291. Telegram From the Department of State to the Embassy in Egypt1

3475. Re Suez. Now that US has decided defer for a few days call for SC meeting, we believe important Egyptians give concrete evidence their desire to move expeditiously towards satisfactory international agreement. We believe Egyptians should be pressed at this juncture meet most important suggestions made by US re Egyptian declaration.

SYG gave GOE comments on Suez Declaration and requested GOE submit them to you for US reaction (USUN 787, Rptd info Cairo 3).2 If GOE has shown you SYG’s comments, give US position as [Page 554] indicated below. If GOE has not shown you SYG’s comments, indicate that they have been made available to us.

Suggest you request early meeting Fawzi to make following points:

(1)
In effort to meet Egyptian desire we have managed defer calling SC meeting for few days to see whether any further progress can be made. However we do not feel we can continue discussions much longer in absence real progress on crucial outstanding points.
(2)

Registration (Para 2 SYG’s letter and further comments in USUN 789, rptd info Cairo 4):3 Reiterate US belief that in order be registerable under Article 102 of Charter, Declaration must be binding international “agreement”. US continues believe Declaration should be transmitted by Egypt and handled by SYG in such a way as to be capable of “acceptance” and thus convertible into “agreement” which can be registered, and which will be binding on Egypt, and under which user states will have rights legally secured. This belief is reinforced by statements Committee IV/2 of San Francisco Conference quoted USUN 789, rptd info Cairo 4. SYG’s analogy to unilateral declarations accepting obligations of Charter and recognizing compulsory jurisdiction of ICJ is not persuasive in this context. Such declarations constitute “agreement” because state making declaration accepts obligations vis-à-vis only those states that have already accepted same obligations, and because those treaties contain what are in effect adherence clauses. See UN Charter, Article 4(1); Statute ICJ, Article 36(2).4

US certainly agrees with SYG that Declaration should include provisions for adjudication or arbitration of disputes regarding interpretation and application of Declaration, but does not think that inclusion [Page 555] such provisions would transform it into “agreement” of kind mentioned in Article 102. Nor do we think that “noting” by GA of exchange of letters between SYG and GOE would have that effect.

(3)
Six Principles (Para 2 SYG’s letter): Dept continues to believe it necessary to include in Preamble statement that Declaration is to give effect to six principles (see Deptel 3342).5 Such inclusion would not in any way commit GOE to acceptance of any particular interpretation of six principles.
(4)
User Cooperation (Para 3 SYG’s letter): US finds SYG’s suggested addition to para 5 of Declaration re user cooperation inadequate. US believes it essential that Declaration include provision identifying or giving UN or similar body power to identify user organization with which GOE is to deal. Cooperation between users and GOE in sense envisaged SYG’s letter October 24, 1956 (S/3728) can only, as practical matter, be effected by governmental representation of users. Where Declaration carries international commitments by Egypt toward other countries, machinery for implementing Declaration should be governmental. Furthermore, agency representing only private shipowners would be inadequate to represent interests of countries not having substantial shipping but whose commerce relies on Suez Canal.
(5)
Egyptian Declaration as Interim Arrangement (Para 4, SYG’s letter): We endorse strongly SYG suggestion Egyptian declaration, if issued, be regarded as interim document pending development more auspicious circumstances in which international agreement satisfactory Egypt and users can be achieved.
(6)

Re SYG’s suggestion GA take note declaration, we wish reserve our judgment and believe you should not discuss this point with GOE.

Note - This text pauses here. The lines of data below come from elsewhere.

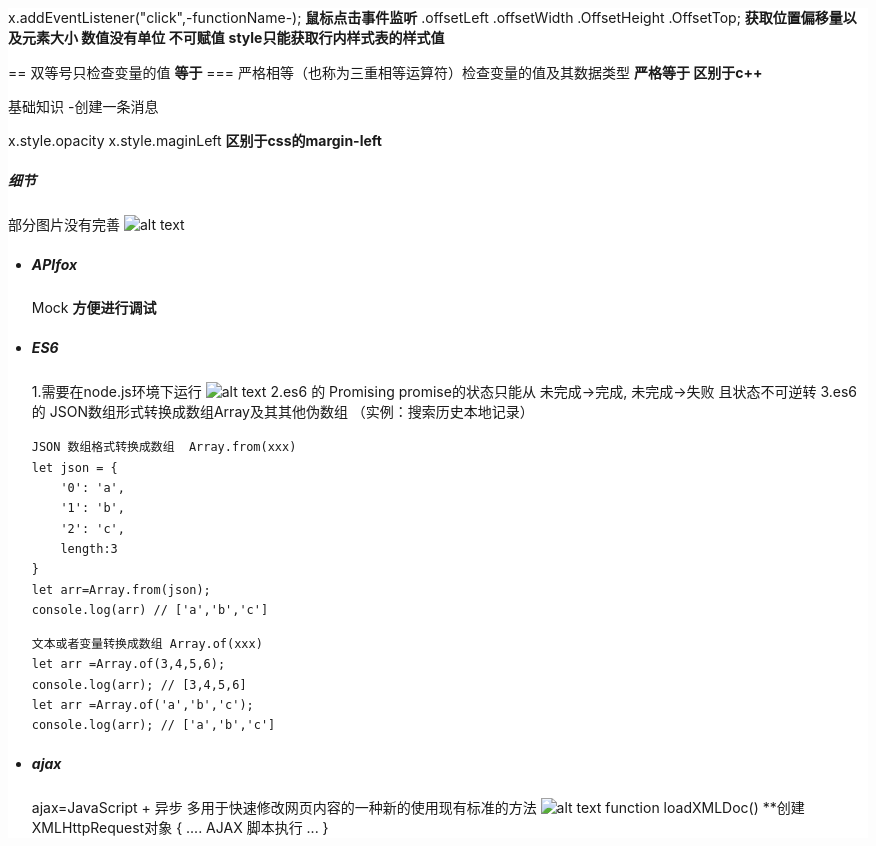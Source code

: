   x.addEventListener("click",-functionName-); **鼠标点击事件监听**
  .offsetLeft .offsetWidth .OffsetHeight .OffsetTop; **获取位置偏移量以及元素大小 数值没有单位 不可赋值**
  **style只能获取行内样式表的样式值**
  <br>

  ==  双等号只检查变量的值 **等于**
  === 严格相等（也称为三重相等运算符）检查变量的值及其数据类型 **严格等于 区别于c++**

  基础知识
   -创建一条消息

  x.style.opacity
  x.style.maginLeft **区别于css的margin-left**

  ##### 细节
  部分图片没有完善
  ![alt text](image-5.png)

- ##### APIfox
  Mock **方便进行调试**

- ##### ES6
  1.需要在node.js环境下运行
![alt text](<屏幕截图 2024-04-07 230219.png>)
  2.es6 的 Promising
    promise的状态只能从 未完成->完成, 未完成->失败 且状态不可逆转
  3.es6 的 JSON数组形式转换成数组Array及其其他伪数组 （实例：搜索历史本地记录）
    ```
    JSON 数组格式转换成数组  Array.from(xxx)
    let json = {
        '0': 'a',
        '1': 'b',
        '2': 'c',
        length:3
    }
    let arr=Array.from(json);
    console.log(arr) // ['a','b','c']
    ```
    ```
    文本或者变量转换成数组 Array.of(xxx)
    let arr =Array.of(3,4,5,6);
    console.log(arr); // [3,4,5,6]
    let arr =Array.of('a','b','c');
    console.log(arr); // ['a','b','c']
    ```

- ##### ajax 
    ajax=JavaScript + 异步
    多用于快速修改网页内容的一种新的使用现有标准的方法
    ![alt text](image.png)
    function loadXMLDoc()   **创建XMLHttpRequest对象
{
    .... AJAX 脚本执行 ...
}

In addition to foregoing make following comments on revised Egyptian draft Declaration (Cairo 3201)6 as being of vital interest to US:

(7)
Para 3(B): US regrets GOE’s failure to include provision for litigation or arbitration of disputes arising out of Declaration and to include express acceptance by GOE of compulsory jurisdiction of ICJ. Inclusion of such provisions in this para and of word “undertakes” in para 4 would go far toward convincing rest of world that Egypt intended to assume enforceable obligations re its operation of Canal in accordance with the 1888 Convention.
(8)
Para 4(B):GOE’s failure to include provision for user agreement on toll increases is inconsistent with Security Council Resolution October 13, 1956 in which it was stated that manner of fixing tolls “should be decided by agreement between Egypt and the users”.
(9)
Para 7: User agreement to changes in Canal Code is necessary to assure that no discriminatory practices are instituted. Provisions for notice and arbitration are not an adequate substitute for prior agreement.
(10)
Para 8(B): Use of word “disagreement” in last sentence this para may make it possible for party to dispute to defeat any arbitration simply by refusing to name an arbitrator. US concern is that arbitration shall not be subject to frustration in any case where dispute is not otherwise resolved. Para 8 is also incomplete in that it does not provide any means by which users can obtain evidence necessary to fair arbitration of their complaints.
(11)
Para 9: This para fails to include binding undertaking to arbitrate or litigate question of compensation and claims with Suez Canal Maritime Company in connection with GOE’s nationalization of its property. Such undertaking essential if GOE to be in position seek funds for future Canal development. Threat of suit by old Company might otherwise serve to inhibit new financing.
(12)
Re New Delhi’s 2840 to Department repeated Cairo 777 we note Menon’s view that HareNasser memorandum as presently amended is actually negotiated document since USG has kept principal interested parties informed of conversations. Without making reference to Menon you should take appropriate occasion to make clear once again to Fawzi that US discussing this matter with Egypt pursuant GOE invitation and without any mandate from any other users. For this reason US has not kept other users informed of substance these discussions beyond bare fact we making suggestions re manner in which six requirements might be given effect.
(13)
USUN—You should inform SYG generally our reactions to his suggestions.

Dulles
  1. Source: Department of State, Central Files, 974.7301/4–1857. Confidential; Priority. Drafted by De Palma, Sisco and Ford (L/UNA); cleared by Rountree, Raymond, Jones, Dillon, and Wilcox; and approved by Dillon who signed for Dulles. Repeated to USUN.
  2. Hammarskjöld’s message is printed as Document 288.
  3. Telegram 789 from USUN, April 16, transmitted the text of the following additional comments which Hammarskjöld made to Fawzi concerning the registration question on April 16:

    “The stand taken in this part of the message [paragraph 2B of Document 288] is tentative and has not been subject to any consultation. Dr. Fawzi certainly is well aware of the fact that it treats a controversial point. For that reason the suggestion in the text, if accepted by Egypt, should be checked from a strictly legal point of view. The “acceptances’ referred to in the text, and their nature and implications, can be judged only by Egypt, as I obviously have no direct knowledge of this side of the situation.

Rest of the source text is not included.